[Saved data entries]
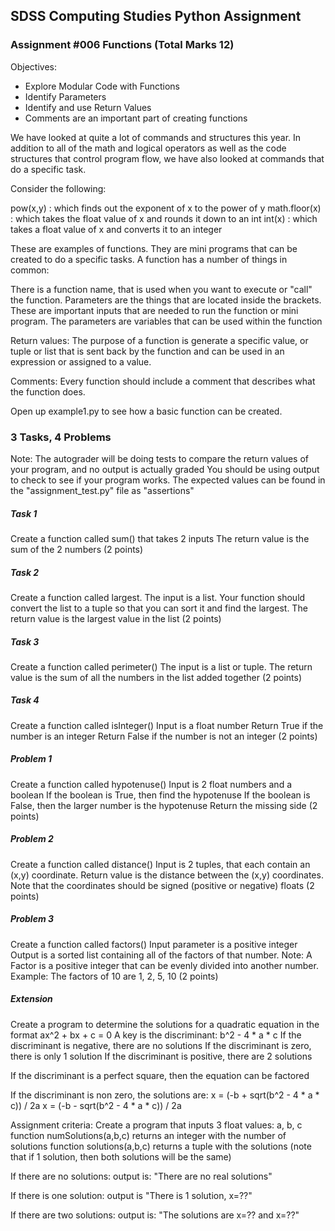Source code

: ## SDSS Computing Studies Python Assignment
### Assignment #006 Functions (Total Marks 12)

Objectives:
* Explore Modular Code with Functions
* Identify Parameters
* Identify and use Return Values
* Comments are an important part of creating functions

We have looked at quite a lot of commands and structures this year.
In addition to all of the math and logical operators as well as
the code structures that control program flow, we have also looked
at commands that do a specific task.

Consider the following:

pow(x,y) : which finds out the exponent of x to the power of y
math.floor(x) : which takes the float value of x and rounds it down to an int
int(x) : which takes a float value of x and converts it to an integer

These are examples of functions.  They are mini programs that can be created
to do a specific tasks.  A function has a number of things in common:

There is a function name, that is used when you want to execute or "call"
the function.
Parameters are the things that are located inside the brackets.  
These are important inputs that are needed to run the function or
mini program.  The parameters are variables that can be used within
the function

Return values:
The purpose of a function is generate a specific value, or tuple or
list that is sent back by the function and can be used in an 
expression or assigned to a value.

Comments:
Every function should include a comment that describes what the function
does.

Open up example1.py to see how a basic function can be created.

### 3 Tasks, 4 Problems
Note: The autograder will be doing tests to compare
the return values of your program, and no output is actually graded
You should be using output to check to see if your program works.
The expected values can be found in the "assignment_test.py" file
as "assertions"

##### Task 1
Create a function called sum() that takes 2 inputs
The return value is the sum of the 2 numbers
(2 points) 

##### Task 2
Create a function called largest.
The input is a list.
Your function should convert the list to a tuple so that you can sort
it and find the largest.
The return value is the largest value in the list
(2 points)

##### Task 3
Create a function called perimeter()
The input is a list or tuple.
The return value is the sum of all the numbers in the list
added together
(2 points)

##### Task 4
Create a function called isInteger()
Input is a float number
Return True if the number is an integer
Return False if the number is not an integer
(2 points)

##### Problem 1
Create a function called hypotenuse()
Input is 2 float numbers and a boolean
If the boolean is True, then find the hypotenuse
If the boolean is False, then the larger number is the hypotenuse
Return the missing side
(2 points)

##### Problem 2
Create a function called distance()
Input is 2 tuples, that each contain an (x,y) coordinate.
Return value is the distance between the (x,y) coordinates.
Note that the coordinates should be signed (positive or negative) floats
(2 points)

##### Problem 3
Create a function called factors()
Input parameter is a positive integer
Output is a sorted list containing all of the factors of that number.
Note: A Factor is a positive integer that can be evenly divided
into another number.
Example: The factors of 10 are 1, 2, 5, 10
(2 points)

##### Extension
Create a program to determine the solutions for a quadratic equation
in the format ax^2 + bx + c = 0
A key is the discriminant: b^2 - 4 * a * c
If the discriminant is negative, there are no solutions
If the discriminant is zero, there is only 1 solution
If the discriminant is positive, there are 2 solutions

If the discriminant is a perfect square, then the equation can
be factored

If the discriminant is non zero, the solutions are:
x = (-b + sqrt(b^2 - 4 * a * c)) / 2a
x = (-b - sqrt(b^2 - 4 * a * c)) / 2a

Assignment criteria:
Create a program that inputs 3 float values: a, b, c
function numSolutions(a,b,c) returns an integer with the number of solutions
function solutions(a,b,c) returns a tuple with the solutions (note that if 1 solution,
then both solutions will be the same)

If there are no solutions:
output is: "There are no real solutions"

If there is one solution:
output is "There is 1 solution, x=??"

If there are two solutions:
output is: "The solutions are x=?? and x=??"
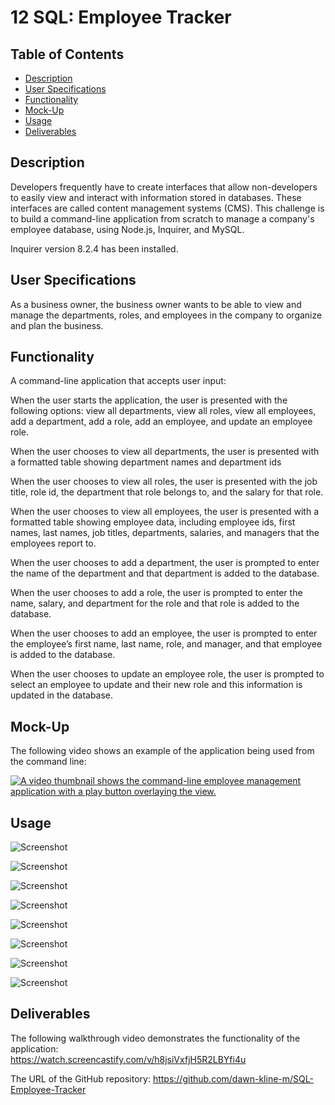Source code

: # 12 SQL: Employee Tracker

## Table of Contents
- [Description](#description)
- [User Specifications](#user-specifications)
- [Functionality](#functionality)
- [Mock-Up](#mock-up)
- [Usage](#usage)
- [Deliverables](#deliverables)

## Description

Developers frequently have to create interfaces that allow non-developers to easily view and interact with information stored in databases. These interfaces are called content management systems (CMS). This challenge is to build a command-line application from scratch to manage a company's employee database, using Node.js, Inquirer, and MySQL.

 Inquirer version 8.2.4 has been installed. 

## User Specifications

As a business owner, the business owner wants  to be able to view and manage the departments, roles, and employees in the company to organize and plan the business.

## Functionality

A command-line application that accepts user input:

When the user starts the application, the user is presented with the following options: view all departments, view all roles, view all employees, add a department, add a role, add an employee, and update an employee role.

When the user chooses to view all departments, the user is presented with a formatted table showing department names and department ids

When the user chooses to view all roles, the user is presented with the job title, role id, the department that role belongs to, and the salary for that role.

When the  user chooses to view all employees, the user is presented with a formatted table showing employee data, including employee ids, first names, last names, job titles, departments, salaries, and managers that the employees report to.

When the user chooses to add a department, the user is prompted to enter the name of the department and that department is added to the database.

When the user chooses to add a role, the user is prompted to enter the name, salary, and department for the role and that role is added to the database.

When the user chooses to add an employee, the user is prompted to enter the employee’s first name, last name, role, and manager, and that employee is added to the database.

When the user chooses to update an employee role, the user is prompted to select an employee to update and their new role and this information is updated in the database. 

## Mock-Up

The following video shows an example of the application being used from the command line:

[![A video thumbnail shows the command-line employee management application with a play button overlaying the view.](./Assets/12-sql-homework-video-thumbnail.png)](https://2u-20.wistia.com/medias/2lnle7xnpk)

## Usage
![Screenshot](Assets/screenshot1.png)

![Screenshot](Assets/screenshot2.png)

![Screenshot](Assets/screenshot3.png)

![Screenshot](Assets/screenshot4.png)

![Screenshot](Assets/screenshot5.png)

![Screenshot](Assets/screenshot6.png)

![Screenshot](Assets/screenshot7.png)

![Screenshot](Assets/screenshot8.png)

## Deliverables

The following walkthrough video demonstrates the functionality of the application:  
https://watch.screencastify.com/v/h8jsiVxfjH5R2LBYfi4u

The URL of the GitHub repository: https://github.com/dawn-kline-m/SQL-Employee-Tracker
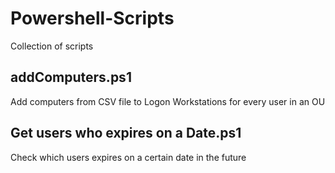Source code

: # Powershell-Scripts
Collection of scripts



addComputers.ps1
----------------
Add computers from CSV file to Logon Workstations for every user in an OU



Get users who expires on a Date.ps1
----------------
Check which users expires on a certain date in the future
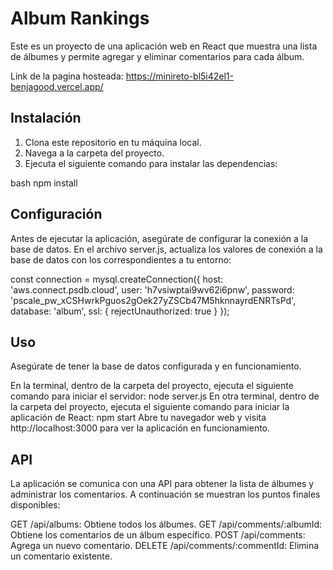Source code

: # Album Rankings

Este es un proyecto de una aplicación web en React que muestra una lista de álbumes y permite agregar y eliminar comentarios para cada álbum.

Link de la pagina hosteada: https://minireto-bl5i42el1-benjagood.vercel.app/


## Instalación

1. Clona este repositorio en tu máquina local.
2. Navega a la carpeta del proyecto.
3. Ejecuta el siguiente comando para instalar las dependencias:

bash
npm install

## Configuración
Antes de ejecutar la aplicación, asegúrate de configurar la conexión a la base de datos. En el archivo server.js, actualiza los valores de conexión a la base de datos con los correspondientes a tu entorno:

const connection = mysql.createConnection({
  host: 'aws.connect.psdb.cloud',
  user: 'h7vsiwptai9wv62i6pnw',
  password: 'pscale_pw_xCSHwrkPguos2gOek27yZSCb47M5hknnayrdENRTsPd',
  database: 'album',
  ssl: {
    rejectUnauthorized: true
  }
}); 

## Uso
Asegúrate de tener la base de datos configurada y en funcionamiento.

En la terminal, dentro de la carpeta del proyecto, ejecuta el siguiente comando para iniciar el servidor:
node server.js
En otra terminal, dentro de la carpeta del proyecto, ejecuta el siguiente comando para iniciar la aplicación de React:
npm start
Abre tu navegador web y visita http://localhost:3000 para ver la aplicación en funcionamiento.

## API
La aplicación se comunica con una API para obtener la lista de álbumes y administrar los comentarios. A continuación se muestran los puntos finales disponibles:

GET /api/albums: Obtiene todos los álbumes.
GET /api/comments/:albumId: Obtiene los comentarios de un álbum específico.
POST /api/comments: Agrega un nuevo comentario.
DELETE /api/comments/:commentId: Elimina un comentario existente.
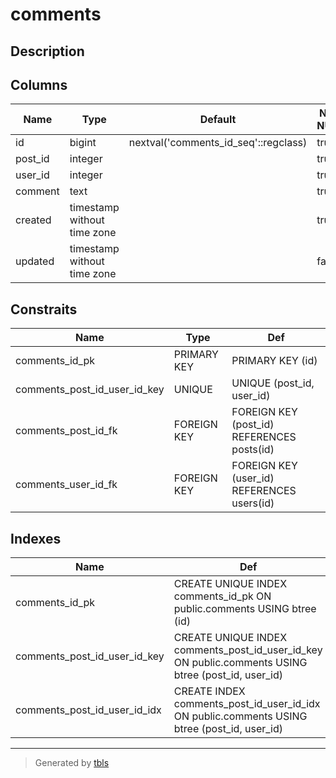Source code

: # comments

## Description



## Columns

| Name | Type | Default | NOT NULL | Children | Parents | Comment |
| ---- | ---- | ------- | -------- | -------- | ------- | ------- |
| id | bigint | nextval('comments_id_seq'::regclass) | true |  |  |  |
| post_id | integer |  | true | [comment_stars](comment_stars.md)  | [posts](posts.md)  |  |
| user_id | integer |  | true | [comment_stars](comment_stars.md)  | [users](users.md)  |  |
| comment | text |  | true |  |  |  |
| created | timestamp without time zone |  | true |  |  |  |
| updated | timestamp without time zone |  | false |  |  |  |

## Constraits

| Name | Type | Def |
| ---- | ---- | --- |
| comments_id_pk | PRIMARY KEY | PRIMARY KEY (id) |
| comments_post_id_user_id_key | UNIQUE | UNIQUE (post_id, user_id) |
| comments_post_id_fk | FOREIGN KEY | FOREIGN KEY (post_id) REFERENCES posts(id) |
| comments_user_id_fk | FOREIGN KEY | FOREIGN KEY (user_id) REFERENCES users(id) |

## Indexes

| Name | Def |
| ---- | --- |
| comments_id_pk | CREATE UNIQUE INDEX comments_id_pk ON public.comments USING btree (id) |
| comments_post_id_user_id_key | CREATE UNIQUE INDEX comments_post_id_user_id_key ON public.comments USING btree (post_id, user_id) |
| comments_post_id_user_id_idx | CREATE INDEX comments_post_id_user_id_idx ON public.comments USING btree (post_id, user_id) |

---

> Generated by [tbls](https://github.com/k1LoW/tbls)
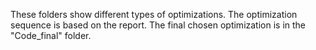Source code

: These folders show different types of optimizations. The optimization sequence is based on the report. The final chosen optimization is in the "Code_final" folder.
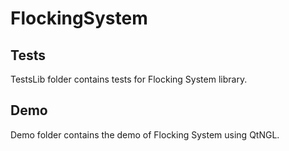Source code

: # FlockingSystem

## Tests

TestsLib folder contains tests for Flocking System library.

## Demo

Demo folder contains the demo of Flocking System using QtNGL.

▶ EXERCISE DESCRIPTION:
Using the entries above, give again exactly the lines from the line holding "post_id | integer" through the line holding "## Constraits". Include both end lines and nothing else.

▶ OUTPUT OF THE TASK:
| post_id | integer |  | true | [comment_stars](comment_stars.md)  | [posts](posts.md)  |  |
| user_id | integer |  | true | [comment_stars](comment_stars.md)  | [users](users.md)  |  |
| comment | text |  | true |  |  |  |
| created | timestamp without time zone |  | true |  |  |  |
| updated | timestamp without time zone |  | false |  |  |  |

## Constraits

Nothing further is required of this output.